- Born: Ashley-Jade Lucia Thewlis 1987 (age 38–39)
- Genres: Dance-pop
- Occupations: Singer, model, actress

= Ashley Jade =

British musical artist (born 1987)

Ashley-Jade Lucia Thewlis (born 1987) is an English singer-songwriter and actress from Ashton-under-Lyne. She charted at No. 40 on the UK Singles Chart with Soda Club's cover version of Ain't No Love (Ain't No Use).

==Early life==
Ashley-Jade Lucia Thewlis was born in 1987 in Ashton-under-Lyne. She spent the first five years of her life modelling, before attending St Damian's Roman Catholic Science College.

== Career ==

=== Film career ===
In 2001, she played Tina Elliott in the third episode of Bob & Rose, Kelly in the film When I Was Twelve, and the title character in the short film About a Girl, which won the BAFTA Award for Best Short Film.
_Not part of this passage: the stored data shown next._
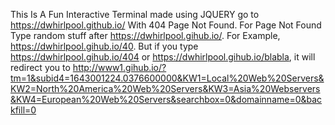 This Is A Fun Interactive Terminal made using JQUERY
go to https://dwhirlpool.github.io/
With 404 Page Not Found. For Page Not Found Type random stuff after https://dwhirlpool.gihub.io/. For Example, https://dwhirlpool.gihub.io/40. But if you type https://dwhirlpool.gihub.io/404 or https://dwhirlpool.gihub.io/blabla, it will redirect you to http://www1.gihub.io/?tm=1&subid4=1643001224.0376600000&KW1=Local%20Web%20Servers&KW2=North%20America%20Web%20Servers&KW3=Asia%20Webservers&KW4=European%20Web%20Servers&searchbox=0&domainname=0&backfill=0
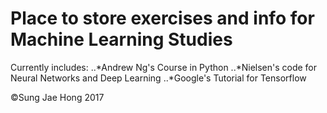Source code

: # Place to store exercises and info for Machine Learning Studies

Currently includes:
..*Andrew Ng's Course in Python
..*Nielsen's code for Neural Networks and Deep Learning
..*Google's Tutorial for Tensorflow

©Sung Jae Hong 2017
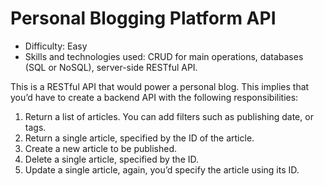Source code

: # Personal Blogging Platform API

- Difficulty: Easy
- Skills and technologies used: CRUD for main operations, databases (SQL or NoSQL), server-side RESTful API.

This is a RESTful API that would power a personal blog. This implies that you’d have to create a backend API with the following responsibilities:

1. Return a list of articles. You can add filters such as publishing date, or tags.
2. Return a single article, specified by the ID of the article.
3. Create a new article to be published.
4. Delete a single article, specified by the ID.
5. Update a single article, again, you’d specify the article using its ID.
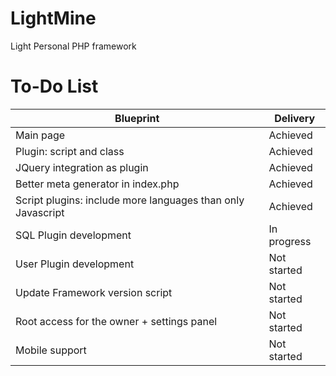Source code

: LightMine
====

Light Personal PHP framework




To-Do List
====

Blueprint                                                         | Delivery
----------------------------------------------------------------- | -------------
Main page                                                         | Achieved
Plugin: script and class                                          | Achieved
JQuery integration as plugin                                      | Achieved
Better meta generator in index.php                                | Achieved
Script plugins: include more languages than only Javascript       | Achieved
SQL Plugin development                                            | In progress
User Plugin development                                           | Not started
Update Framework version script                                   | Not started
Root access for the owner + settings panel                        | Not started
Mobile support                                                    | Not started
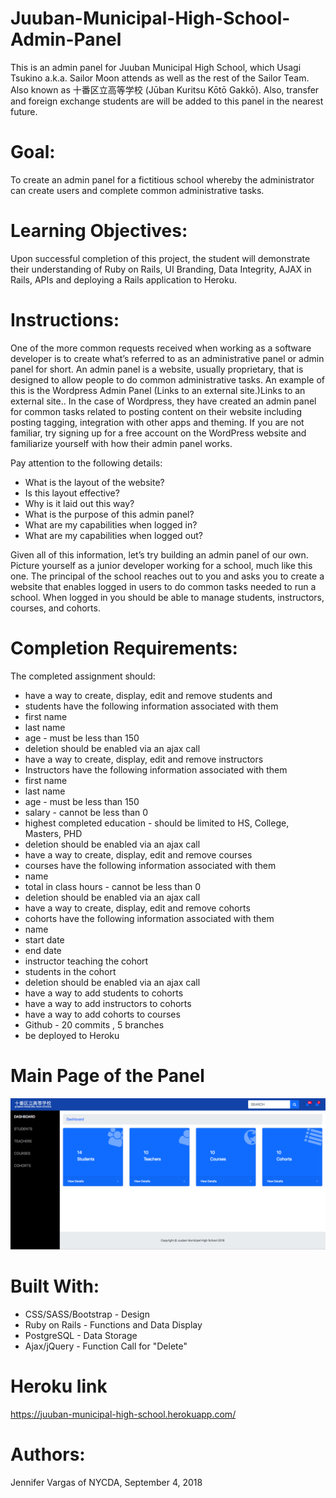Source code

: # Juuban-Municipal-High-School-Admin-Panel

This is an admin panel for Juuban Municipal High School, which Usagi Tsukino a.k.a. Sailor Moon attends as well as the rest of the Sailor Team. Also known as 十番区立高等学校 (Jūban Kuritsu Kōtō Gakkō). Also, transfer and foreign exchange students are will be added to this panel in the nearest future.

# Goal:

To create an admin panel for a fictitious school whereby the administrator can create users and complete common administrative tasks.

# Learning Objectives:  

Upon successful completion of this project, the student will demonstrate their understanding of Ruby on Rails, UI Branding, Data Integrity, AJAX in Rails, APIs and deploying a Rails application to Heroku.

# Instructions:

One of the more common requests received when working as a software developer is to create what’s referred to as an administrative panel or admin panel for short. An admin panel is a website, usually proprietary, that is designed to allow people to do common administrative tasks. An example of this is the Wordpress Admin Panel (Links to an external site.)Links to an external site.. In the case of Wordpress, they have created an admin panel for common tasks related to posting content on their website including posting tagging, integration with other apps and theming. If you are not familiar, try signing up for a free account on the WordPress website and familiarize yourself with how their admin panel works.

Pay attention to the following details:

- What is the layout of the website?
- Is this layout effective?
- Why is it laid out this way?
- What is the purpose of this admin panel?
- What are my capabilities when logged in?
- What are my capabilities when logged out?

Given all of this information, let’s try building an admin panel of our own. Picture yourself as a junior developer working for a school, much like this one. The principal of the school reaches out to you and asks you to create a website that enables logged in users to do common tasks needed to run a school. When logged in you should be able to manage students, instructors, courses, and cohorts.

# Completion Requirements:

The completed assignment should:

- have a way to create, display, edit and remove students and
- students have the following information associated with them 
- first name
- last name
- age - must be less than 150
- deletion should be enabled via an ajax call
- have a way to create, display, edit and remove instructors
- Instructors have the following information associated with them
- first name
- last name
- age - must be less than 150
- salary - cannot be less than 0
- highest completed education - should be limited to HS, College, Masters, PHD
- deletion should be enabled via an ajax call
- have a way to create, display, edit and remove courses
- courses have the following information associated with them 
- name
- total in class hours - cannot be less than 0
- deletion should be enabled via an ajax call
- have a way to create, display, edit and remove cohorts
- cohorts have the following information associated with them 
- name
- start date
- end date
- instructor teaching the cohort
- students in the cohort
- deletion should be enabled via an ajax call
- have a way to add students to cohorts
- have a way to add instructors to cohorts
- have a way to add cohorts to courses
- Github - 20 commits , 5 branches
- be deployed to Heroku

# Main Page of the Panel

![alt text](https://github.com/jevargasv/Juuban-Municipal-High-School-Admin-Panel/blob/master/Main%20Page.png)

# Built With:
- CSS/SASS/Bootstrap - Design
- Ruby on Rails - Functions and Data Display
- PostgreSQL - Data Storage
- Ajax/jQuery - Function Call for "Delete"

# Heroku link

https://juuban-municipal-high-school.herokuapp.com/

# Authors:
Jennifer Vargas of NYCDA, September 4, 2018
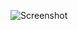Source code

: ![Screenshot](https://user-images.githubusercontent.com/28908397/61370355-e14f2080-a89a-11e9-8539-ed74794fec8f.png)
She also played Leanne in the BBC Radio 3 The Wire episode "The Froghunter's Kiss". In 2002, she played "Kimberley, aka 'Louise'" in Blood Strangers, Katrina Brent in The Stretford Wives, and Jodie McAllister in the Casualty episode "What Little Girls Are Made Of". In 2003, she played Karen in David Thewlis' film Cheeky.

===Music career ===
On 16 August 2004, she featured on Soda Club's cover version of "Ain't No Love (Ain't No Use)", which charted at No. 40 on the UK Singles Chart. On 22 November, she released "Let Me Be Your Fantasy". On 12 April 2005, she released an album, Dreaming, which was produced by Love to Infinity, and which featured "Ain't No Love (Ain't No Use)", "Let Me Be Your Fantasy", and "On the Run", the last of which was released as a single on 23 August that year. She also featured in the video for The Girls of FHM's "Da Ya Think I'm Sexy?".

== Personal life ==
Thewlis dated MickDeth until his death in 2013, and had a son with him.